How to complete this task: Looking at the entries, say how many lines contain the string "sivaagape". Offer nothing besides the number.
------ Record extracts
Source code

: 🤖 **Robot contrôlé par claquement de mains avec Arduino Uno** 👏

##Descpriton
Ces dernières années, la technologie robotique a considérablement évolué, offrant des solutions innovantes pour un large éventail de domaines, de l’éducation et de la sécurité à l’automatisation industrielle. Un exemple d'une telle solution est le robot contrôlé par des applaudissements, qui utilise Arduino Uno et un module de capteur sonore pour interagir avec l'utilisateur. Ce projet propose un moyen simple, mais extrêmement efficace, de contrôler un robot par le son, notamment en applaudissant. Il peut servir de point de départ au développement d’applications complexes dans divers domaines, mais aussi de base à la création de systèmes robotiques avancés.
------------
------ Record extracts
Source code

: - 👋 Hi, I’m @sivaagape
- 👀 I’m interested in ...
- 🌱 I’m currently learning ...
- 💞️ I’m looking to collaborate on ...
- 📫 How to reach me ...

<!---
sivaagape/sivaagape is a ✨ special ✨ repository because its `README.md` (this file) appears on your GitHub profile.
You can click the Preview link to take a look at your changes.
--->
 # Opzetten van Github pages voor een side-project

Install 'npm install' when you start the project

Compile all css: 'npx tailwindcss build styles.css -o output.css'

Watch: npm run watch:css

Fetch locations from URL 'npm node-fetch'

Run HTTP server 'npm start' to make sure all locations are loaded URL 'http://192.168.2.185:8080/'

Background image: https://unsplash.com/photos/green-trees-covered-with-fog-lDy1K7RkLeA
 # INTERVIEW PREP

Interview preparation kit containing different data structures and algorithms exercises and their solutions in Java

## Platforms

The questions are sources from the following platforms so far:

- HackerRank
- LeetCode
------------
------ Record extracts
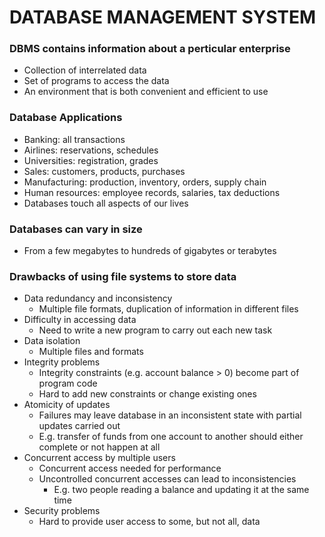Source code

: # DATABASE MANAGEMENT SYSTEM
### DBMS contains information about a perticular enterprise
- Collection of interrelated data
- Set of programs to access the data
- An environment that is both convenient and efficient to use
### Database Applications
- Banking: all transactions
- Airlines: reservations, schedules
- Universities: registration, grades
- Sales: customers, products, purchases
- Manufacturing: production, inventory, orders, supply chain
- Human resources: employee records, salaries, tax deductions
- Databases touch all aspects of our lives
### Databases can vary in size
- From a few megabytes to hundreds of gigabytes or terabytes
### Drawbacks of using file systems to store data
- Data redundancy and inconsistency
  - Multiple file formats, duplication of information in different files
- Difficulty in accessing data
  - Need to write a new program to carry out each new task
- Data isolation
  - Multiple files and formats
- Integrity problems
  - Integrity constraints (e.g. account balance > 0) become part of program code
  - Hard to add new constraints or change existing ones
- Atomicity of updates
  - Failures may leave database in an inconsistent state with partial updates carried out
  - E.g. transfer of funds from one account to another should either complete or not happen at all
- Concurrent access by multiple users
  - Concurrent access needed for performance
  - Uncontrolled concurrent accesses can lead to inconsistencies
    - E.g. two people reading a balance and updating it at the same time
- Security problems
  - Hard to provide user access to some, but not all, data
------------
Task solution: 2